The grocery is kicking off its bee program with a showing of “Queen of the Sun: What Are the Bees Telling Us?” a film documenting the plight of the honeybee and the bees’ importance to our survival, this Thursday at Rhythmix Cultural Works. And the grocery’s managers plan to sell the honey harvested from the hives at the store.
“If we have local honey people buy it, and we can’t keep it on the shelf,” Alameda Natural Grocery manager Randy Owczarzak said.
Interest in backyard beekeeping has skyrocketed in recent years as bee populations have seen dramatic declines as a result of what’s being called colony collapse disorder. A local beekeeper group the Alameda Backyard Beekeepers, boasts nearly three dozen members to its Yahoo group; other local beekeepers belong to an Alameda County group.
Scientists have been working since 2006 to try to determine a cause for the bee deaths, which have claimed close to a third of the nation’s managed bee populations in the years the disorder has been tracked. Newly released research claims a commonly used insecticide that targets the nervous systems of insects is the culprit.
University at California, Davis honeybee expert Eric Mussen said the resurgence in backyard beekeeping prompted by news of the disorder may not play a large role in combating its impacts. But he said the bees perform other important tasks, and that they can thrive in urban and suburban environments. Bees pollinate gardens and fruit trees, improving gardens and bolstering local fruit crops.
“In an urban or suburban area, there’s always almost something for them to eat in bloom,” said Mussen, who said the bees’ range can extend for 50 square miles.
Mike Vigo, owner of The Bee Ranchers, the Orinda beekeeping outfit that placed and is managing the grocery’s hives, said urban and suburban environments are ideal for honeybees because homeowners use fewer pesticides on their yards. And he said the hives don’t need much space – the footprint for a single hive is 17 inches by 22 inches, and hives need a few feet of space around them, he said.
Vigo, who sells beekeeping kits and will maintain backyard hives, for a monthly fee, said backyard hives typically produce between 25 pounds and 50 pounds of honey per hive per season, though some hives can produce much more. Those hosting Alameda Natural Grocery’s hives will each get two pounds of honey when it is harvested in the fall.
“It all depends on the season, the climate and the location,” Vigo said of the honey harvest.

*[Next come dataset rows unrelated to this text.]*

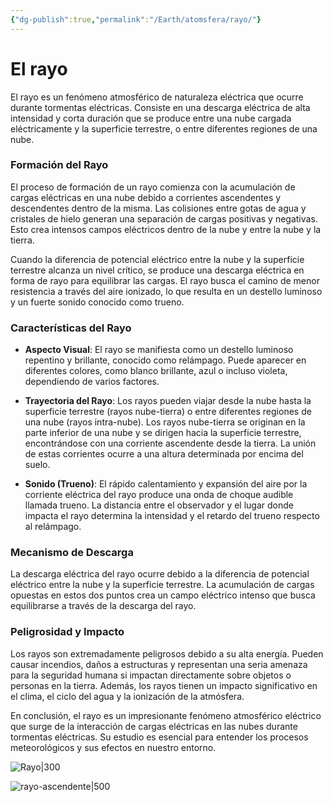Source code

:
 ```yaml
---
{"dg-publish":true,"permalink":"/Earth/atomsfera/rayo/"}
---
```


# El rayo

El rayo es un fenómeno atmosférico de naturaleza eléctrica que ocurre durante tormentas eléctricas. Consiste en una descarga eléctrica de alta intensidad y corta duración que se produce entre una nube cargada eléctricamente y la superficie terrestre, o entre diferentes regiones de una nube.

### Formación del Rayo

El proceso de formación de un rayo comienza con la acumulación de cargas eléctricas en una nube debido a corrientes ascendentes y descendentes dentro de la misma. Las colisiones entre gotas de agua y cristales de hielo generan una separación de cargas positivas y negativas. Esto crea intensos campos eléctricos dentro de la nube y entre la nube y la tierra.

Cuando la diferencia de potencial eléctrico entre la nube y la superficie terrestre alcanza un nivel crítico, se produce una descarga eléctrica en forma de rayo para equilibrar las cargas. El rayo busca el camino de menor resistencia a través del aire ionizado, lo que resulta en un destello luminoso y un fuerte sonido conocido como trueno.

### Características del Rayo

- **Aspecto Visual**: El rayo se manifiesta como un destello luminoso repentino y brillante, conocido como relámpago. Puede aparecer en diferentes colores, como blanco brillante, azul o incluso violeta, dependiendo de varios factores.

- **Trayectoria del Rayo**: Los rayos pueden viajar desde la nube hasta la superficie terrestre (rayos nube-tierra) o entre diferentes regiones de una nube (rayos intra-nube). Los rayos nube-tierra se originan en la parte inferior de una nube y se dirigen hacia la superficie terrestre, encontrándose con una corriente ascendente desde la tierra. La unión de estas corrientes ocurre a una altura determinada por encima del suelo.

- **Sonido (Trueno)**: El rápido calentamiento y expansión del aire por la corriente eléctrica del rayo produce una onda de choque audible llamada trueno. La distancia entre el observador y el lugar donde impacta el rayo determina la intensidad y el retardo del trueno respecto al relámpago.

### Mecanismo de Descarga

La descarga eléctrica del rayo ocurre debido a la diferencia de potencial eléctrico entre la nube y la superficie terrestre. La acumulación de cargas opuestas en estos dos puntos crea un campo eléctrico intenso que busca equilibrarse a través de la descarga del rayo.

### Peligrosidad y Impacto

Los rayos son extremadamente peligrosos debido a su alta energía. Pueden causar incendios, daños a estructuras y representan una seria amenaza para la seguridad humana si impactan directamente sobre objetos o personas en la tierra. Además, los rayos tienen un impacto significativo en el clima, el ciclo del agua y la ionización de la atmósfera.

En conclusión, el rayo es un impresionante fenómeno atmosférico eléctrico que surge de la interacción de cargas eléctricas en las nubes durante tormentas eléctricas. Su estudio es esencial para entender los procesos meteorológicos y sus efectos en nuestro entorno.

![Rayo|300](https://i.imgur.com/bwrwEG5.jpg)

![rayo-ascendente|500](https://i.imgur.com/hePw6ig.png)
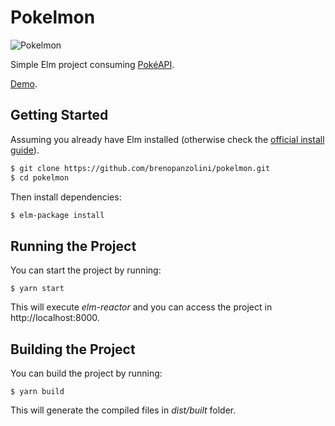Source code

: # Pokelmon

![Pokelmon](http://i.imgur.com/JPNfcv3.png)

Simple Elm project consuming [PokéAPI](https://pokeapi.co/).

[Demo](http://pokelmon.surge.sh/).

## Getting Started

Assuming you already have Elm installed (otherwise check the [official install guide](http://elm-lang.org/install)).

```sh
$ git clone https://github.com/brenopanzolini/pokelmon.git
$ cd pokelmon
```

Then install dependencies:

```sh
$ elm-package install
```

## Running the Project

You can start the project by running:

```
$ yarn start
```

This will execute *elm-reactor* and you can access the project in http://localhost:8000.

## Building the Project

You can build the project by running:

```
$ yarn build
```

This will generate the compiled files in *dist/built* folder.
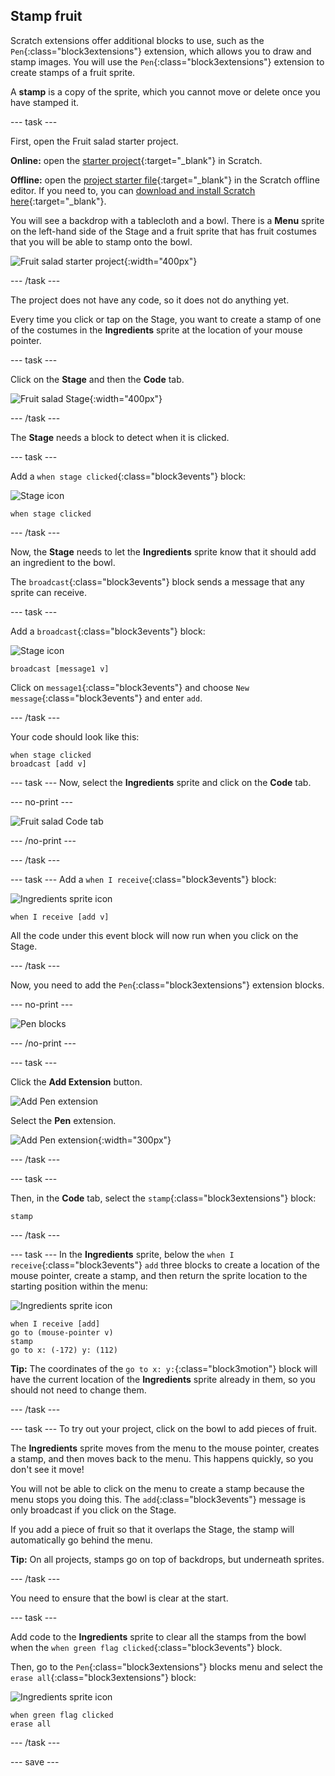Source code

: ## Stamp fruit
Scratch extensions offer additional blocks to use, such as the `Pen`{:class="block3extensions"} extension, which allows you to draw and stamp images. You will use the `Pen`{:class="block3extensions"} extension to create stamps of a fruit sprite. 

A **stamp** is a copy of the sprite, which you cannot move or delete once you have stamped it.

--- task ---

First, open the Fruit salad starter project.  

**Online:** open the [starter project](http://rpf.io/fruit-salad-on){:target="_blank"} in Scratch.
 
**Offline:** open the [project starter file](http://rpf.io/p/en/fruit-salad-go){:target="_blank"} in the Scratch offline editor. If you need to, you can [download and install Scratch here](https://scratch.mit.edu/download){:target="_blank"}.

You will see a backdrop with a tablecloth and a bowl. There is a **Menu** sprite on the left-hand side of the Stage and a fruit sprite that has fruit costumes that you will be able to stamp onto the bowl.

![Fruit salad starter project](images/fruit-starter.png){:width="400px"}

--- /task ---

The project does not have any code, so it does not do anything yet.

Every time you click or tap on the Stage, you want to create a stamp of one of the costumes in the **Ingredients** sprite at the location of your mouse pointer.

--- task ---

Click on the **Stage** and then the **Code** tab. 

![Fruit salad Stage](images/fruit-stage-code.png){:width="400px"}

--- /task ---

The **Stage** needs a block to detect when it is clicked. 

--- task ---

Add a `when stage clicked`{:class="block3events"} block:

![Stage icon](images/StageIcon.png)


```blocks3
when stage clicked
```

--- /task ---


Now, the **Stage** needs to let the **Ingredients** sprite know that it should add an ingredient to the bowl. 

The `broadcast`{:class="block3events"} block sends a message that any sprite can receive. 


--- task ---

Add a `broadcast`{:class="block3events"} block:


![Stage icon](images/StageIcon.png)


```blocks3
broadcast [message1 v]
```


Click on `message1`{:class="block3events"} and choose `New message`{:class="block3events"} and enter `add`. 

--- /task ---

Your code should look like this:

```blocks3
when stage clicked
broadcast [add v]
```

--- task ---
Now, select the **Ingredients** sprite and click on the **Code** tab. 

--- no-print ---

![Fruit salad Code tab](images/fruit-code-tab.gif)

--- /no-print ---

--- /task ---

--- task ---
Add a `when I receive`{:class="block3events"} block:

![Ingredients sprite icon](images/ingredientsSpriteIcon.png)


```blocks3
when I receive [add v]
```

All the code under this event block will now run when you click on the Stage.

--- /task ---

Now, you need to add the `Pen`{:class="block3extensions"} extension blocks.

--- no-print ---

![Pen blocks](images/fruit-pen-tool.gif)

--- /no-print ---

--- task ---

Click the **Add Extension** button.


![Add Pen extension](images/fruit-pen-extension.png)

Select the **Pen** extension.

![Add Pen extension](images/fruit-pen-extension2.png){:width="300px"}

--- /task ---

--- task ---


Then, in the **Code** tab, select the `stamp`{:class="block3extensions"} block:

```blocks3
stamp
```
 --- /task ---
 
--- task ---
In the **Ingredients** sprite, below the `when I receive`{:class="block3events"} `add` three blocks to create a location of the mouse pointer, create a stamp,
and then return the sprite location to the starting position within the menu:

![Ingredients sprite icon](images/ingredientsSpriteIcon.png)


```blocks3
when I receive [add]
go to (mouse-pointer v)
stamp
go to x: (-172) y: (112)
```

**Tip:** The coordinates of the `go to x: y:`{:class="block3motion"} block will have the current location of the **Ingredients** sprite already in them, so you should not need to change them.

--- /task ---

--- task ---
To try out your project, click on the bowl to add pieces of fruit.

The **Ingredients** sprite moves from the menu to the mouse pointer, creates a stamp, and then moves back to the menu. This happens quickly, so you don't see it move!

You will not be able to click on the menu to create a stamp because the menu stops you doing this. The `add`{:class="block3events"} message is only broadcast if you click on the Stage.

If you add a piece of fruit so that it overlaps the Stage, the stamp will automatically go behind the menu. 

**Tip:** On all projects, stamps go on top of backdrops, but underneath sprites. 

--- /task ---

You need to ensure that the bowl is clear at the start. 

--- task ---

Add code to the **Ingredients** sprite to clear all the stamps from the bowl when the `when green flag clicked`{:class="block3events"} block.

Then, go to the `Pen`{:class="block3extensions"} blocks menu and select the `erase all`{:class="block3extensions"} block:


![Ingredients sprite icon](images/ingredientsSpriteIcon.png)

```blocks3
when green flag clicked
erase all
```
--- /task ---

--- save ---

 





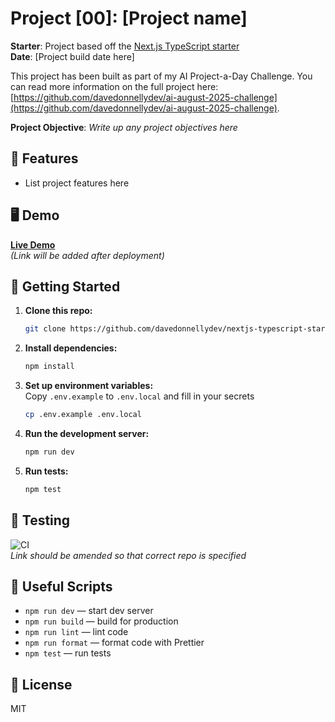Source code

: # Project [00]: [Project name]

**Starter**: Project based off the [Next.js TypeScript starter](https://github.com/davedonnellydev/nextjs-typescript-starter)  
**Date**: [Project build date here]

This project has been built as part of my AI Project-a-Day Challenge. You can read more information on the full project here: [https://github.com/davedonnellydev/ai-august-2025-challenge](https://github.com/davedonnellydev/ai-august-2025-challenge).

**Project Objective**: *Write up any project objectives here*  
  
  

## 🚀 Features

- List project features here


## 🖥️ Demo

**[Live Demo](https://your-demo-url.com)**  
*(Link will be added after deployment)*


## 🏁 Getting Started

1. **Clone this repo:**
   ```bash
   git clone https://github.com/davedonnellydev/nextjs-typescript-starter.git
   ```

2. **Install dependencies:**
   ```bash
   npm install
   ```

3. **Set up environment variables:**  
   Copy `.env.example` to `.env.local` and fill in your secrets  
   ```bash
   cp .env.example .env.local
   ```

4. **Run the development server:**
   ```bash
   npm run dev
   ```

5. **Run tests:**
   ```bash
   npm test
   ```

## 🧪 Testing

![CI](https://github.com/davedonnellydev/nextjs-typescript-starter/actions/workflows/ci.yml/badge.svg)  
*Link should be amended so that correct repo is specified*
 

## 🔗 Useful Scripts

- `npm run dev` — start dev server
- `npm run build` — build for production
- `npm run lint` — lint code
- `npm run format` — format code with Prettier
- `npm test` — run tests

## 📄 License
  
MIT 
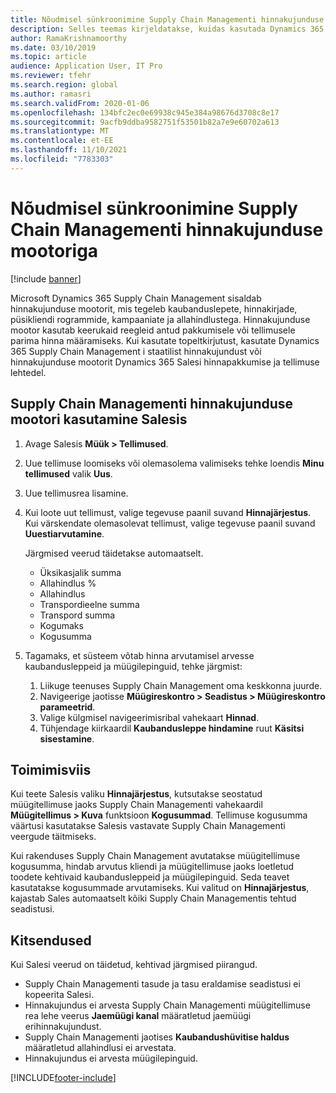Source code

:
 ```yaml
---
title: Nõudmisel sünkroonimine Supply Chain Managementi hinnakujunduse mootoriga
description: Selles teemas kirjeldatakse, kuidas kasutada Dynamics 365 Salesi Microsoft Dynamics 365 Supply Chain Management i hinnakujunduse mootorit.
author: RamaKrishnamoorthy
ms.date: 03/10/2019
ms.topic: article
audience: Application User, IT Pro
ms.reviewer: tfehr
ms.search.region: global
ms.author: ramasri
ms.search.validFrom: 2020-01-06
ms.openlocfilehash: 134bfc2ec0e69938c945e384a98676d3708c8e17
ms.sourcegitcommit: 9acfb9ddba9582751f53501b82a7e9e60702a613
ms.translationtype: MT
ms.contentlocale: et-EE
ms.lasthandoff: 11/10/2021
ms.locfileid: "7783303"
---
```

# <a name="sync-on-demand-with-the-supply-chain-management-pricing-engine"></a>Nõudmisel sünkroonimine Supply Chain Managementi hinnakujunduse mootoriga

[!include [banner](../../includes/banner.md)]



Microsoft Dynamics 365 Supply Chain Management sisaldab hinnakujunduse mootorit, mis tegeleb kaubanduslepete, hinnakirjade, püsikliendi rogrammide, kampaaniate ja allahindlustega. Hinnakujunduse mootor kasutab keerukaid reegleid antud pakkumisele või tellimusele parima hinna määramiseks. Kui kasutate topeltkirjutust, kasutate Dynamics 365 Supply Chain Management i staatilist hinnakujundust või hinnakujunduse mootorit Dynamics 365 Salesi hinnapakkumise ja tellimuse lehtedel.

## <a name="use-the-pricing-engine-from-supply-chain-management-in-sales"></a>Supply Chain Managementi hinnakujunduse mootori kasutamine Salesis

1. Avage Salesis **Müük \> Tellimused**.
2. Uue tellimuse loomiseks või olemasolema valimiseks tehke loendis **Minu tellimused** valik **Uus**.
3. Uue tellimusrea lisamine.
4. Kui loote uut tellimust, valige tegevuse paanil suvand **Hinnajärjestus**. Kui värskendate olemasolevat tellimust, valige tegevuse paanil suvand **Uuestiarvutamine**.

    Järgmised veerud täidetakse automaatselt.

    + Üksikasjalik summa
    + Allahindlus %
    + Allahindlus
    + Transpordieelne summa
    + Transpord summa
    + Kogumaks
    + Kogusumma
    
5. Tagamaks, et süsteem võtab hinna arvutamisel arvesse kaubandusleppeid ja müügilepinguid, tehke järgmist:
    1. Liikuge teenuses Supply Chain Management oma keskkonna juurde.
    2. Navigeerige jaotisse **Müügireskontro \> Seadistus \> Müügireskontro parameetrid**.
    3. Valige külgmisel navigeerimisribal vahekaart **Hinnad**.
    4. Tühjendage kiirkaardil **Kaubandusleppe hindamine** ruut **Käsitsi sisestamine**.

## <a name="how-it-works"></a>Toimimisviis

Kui teete Salesis valiku **Hinnajärjestus**, kutsutakse seostatud müügitellimuse jaoks Supply Chain Managementi vahekaardil **Müügitellimus \> Kuva** funktsioon **Kogusummad**. Tellimuse kogusumma väärtusi kasutatakse Salesis vastavate Supply Chain Managementi veergude täitmiseks.

Kui rakenduses Supply Chain Management avutatakse müügitellimuse kogusumma, hindab arvutus kliendi ja müügitellimuse jaoks loetletud toodete kehtivaid kaubandusleppeid ja müügilepinguid. Seda teavet kasutatakse kogusummade arvutamiseks. Kui valitud on **Hinnajärjestus**, kajastab Sales automaatselt kõiki Supply Chain Managementis tehtud seadistusi.

## <a name="limitations"></a>Kitsendused

Kui Salesi veerud on täidetud, kehtivad järgmised piirangud.

+ Supply Chain Managementi tasude ja tasu eraldamise seadistusi ei kopeerita Salesi.
+ Hinnakujundus ei arvesta Supply Chain Managementi müügitellimuse rea lehe veerus **Jaemüügi kanal** määratletud jaemüügi erihinnakujundust.
+ Supply Chain Managementi jaotises **Kaubandushüvitise haldus** määratletud allahindlusi ei arvestata.
+ Hinnakujundus ei arvesta müügilepinguid.


[!INCLUDE[footer-include](../../../../includes/footer-banner.md)]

At least one local beekeeper is concerned about the grocery’s bees, though. Jack Mingo, who set up his first backyard hive in 2004, is worried that swarming bees in an area as populated as Park Street could create a panic that would lead local lawmakers to place restrictions on backyard beekeepers.
Mingo and others interviewed that the bees are docile – Mussen, who said now is prime swarm time for bees, called Northern California’s honeybees “pretty darn mellow” – but said that a lack of education about bees and their habits could create fear.
“We don’t want people terrified of the fact that we have bees,” said Mingo, who said he has taped off his street in the past when his own bees have swarmed and that this year has been a “huge swarm year,” prompting several calls to the local beekeeping group.
Mingo, who sells his honey at the grocery, said he and other local beekeepers are hoping to work with grocery managers to ensure the bees are properly managed.
Mussen said the concern is legitimate but that swarms can be controlled by an experienced beekeeper.
“If they’re kept properly, they won’t be any more of a problem than any other bees being kept in town,” Mussen said.
IF YOU GO
”Queen of the Sun: What Are the Bees Telling Us?” is screening at 7 p.m. Thursday, April 26 at Rhythmix Cultural Works, 2513 Blanding Avenue. Admission is on a sliding scale of $5-$15, and tickets can be purchased at Alameda Natural Grocery; online, at Brown Paper Tickets; or at the door, and proceeds will benefit the Alameda County Beekeepers Association. The grocery will offer The Bee Ranchers’ hives for purchase, and its managers have plans to bottle and sell the honey their hives produce.